About a few days ago, I asked a similar question.
I used to ask the scalar loop(Thanks Mr. Michael solve this problem), now I have problems when it becomes a matrix.
This is a scalar solution.
The key code is this paragraph
Code: Select all
scalar minc1 /inf/, bestns1 /1/,n1;
while(bestns1 < 10,
bestns1=bestns1+1;
ns1.fx=bestns1;
option optcr=0.0001;
solve exchanger1 using minlp minimizing c1;
* Optimal or feasible solution
if ((exchanger1.modelstat=1 or exchanger1.modelstat=8)and(c1.l<minc1),
minc1 = c1.l;
n1=bestns1;
);
);
display minc1,n1;
Now I want to ask how to make a code when it comes to solving seven kinds of data at the same time.(7 kinds of data brought to the above file can have 7 answers)

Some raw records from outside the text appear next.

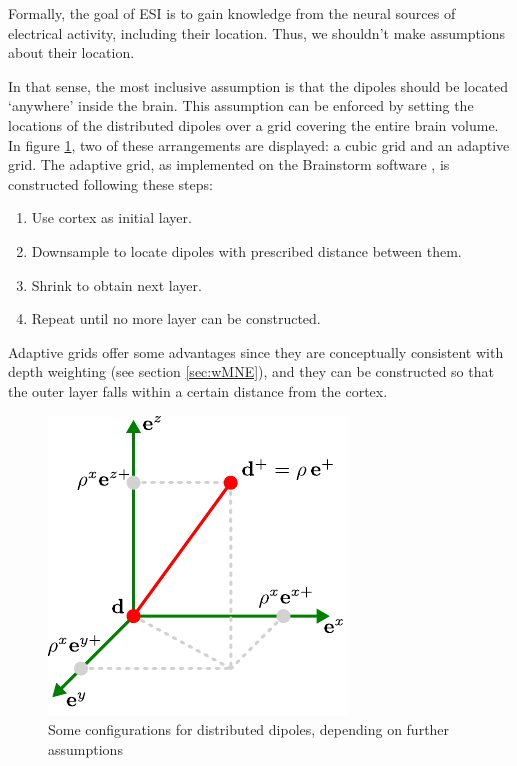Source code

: Formally, the goal of ESI is to gain knowledge from the neural sources of electrical activity, including their location. 
%
Thus, we shouldn't make assumptions about their location.

In that sense, the most inclusive assumption is that the dipoles should be located `anywhere' inside the brain.
%
This assumption can be enforced by setting the locations of the distributed dipoles over a grid covering the entire brain volume.
%
In figure \ref{fig:dipoles}, two of these arrangements are displayed: a cubic grid and an adaptive grid. 
%
The adaptive grid, as implemented on the Brainstorm software \cite{brainstorm}, is constructed following these steps:
\begin{enumerate}
    \item Use cortex as initial layer.
    \item Downsample to locate dipoles with prescribed distance between them.
    \item Shrink to obtain next layer.
    \item Repeat until no more layer can be constructed.
\end{enumerate}

Adaptive grids offer some advantages since they are conceptually consistent with depth weighting (see section \ref{sec:wMNE}), and they can be constructed so that the outer layer falls within a certain distance from the cortex.

\begin{figure}
\centering
\includegraphics[scale=1.2]{./img/OrthDecomp}
\caption{Some configurations for distributed dipoles, depending on further assumptions}
\label{fig:dipoles}
\end{figure}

Would not describe the part of the code. (I don't know how to turn
"" ns1.fx(heatx)"" into scalar)
Meaning is probably like this.
Code: Select all
parameters
minc1(heatx) /ex1*ex7 inf/
bestns1(heatx)/ex1*ex7 1/
;
bestns1(heatx)$(r(heatx) ne 1)=1;
parameter n1,bestp121,bestft1,besta1;
while(bestns1(heatx)<10,
ns1.fx(heatx)=bestns1(heatx)+1;
solve exchanger1 using minlp minimizing z1;
if ((exchanger1.modelstat=1 or exchanger1.modelstat=8) and (c1.l(heatx) < minc1(heatx)),
minc1(heatx) = c1.l(heatx);
n1(heatx)=bestns1(heatx);
bestp121(heatx)=p121.l(heatx);
bestft1(heatx)=ft1.l(heatx);
besta1(heatx)=a1.l(heatx);
);
);
option decimals = 4;
display minc1,n1,bestp121,bestft1,besta1;
Re: How to loop the matrix
Posted: Thu Feb 21, 2019 9:26 am
by Renger
Hi
You have to be clear about your stopping condition: does the while loop have to stop as soon as one of the bestns1(heatx) is above 10? Or if all bestns1 are equal to 9?
Let us assume it is the first stopping criterion, then you probably would change the code like this:
Code: Select all
while(smax(heatx, bestns1(heatx)) < 10,
(smax gives you the maximum of a vector).
If it is the last option:
Code: Select all
while(smin(heatx, bestns1(heatx)) < 10,
In both cases, I assume that bestns1 will reach 10 finally for all heatx (otherwise your model will run forever).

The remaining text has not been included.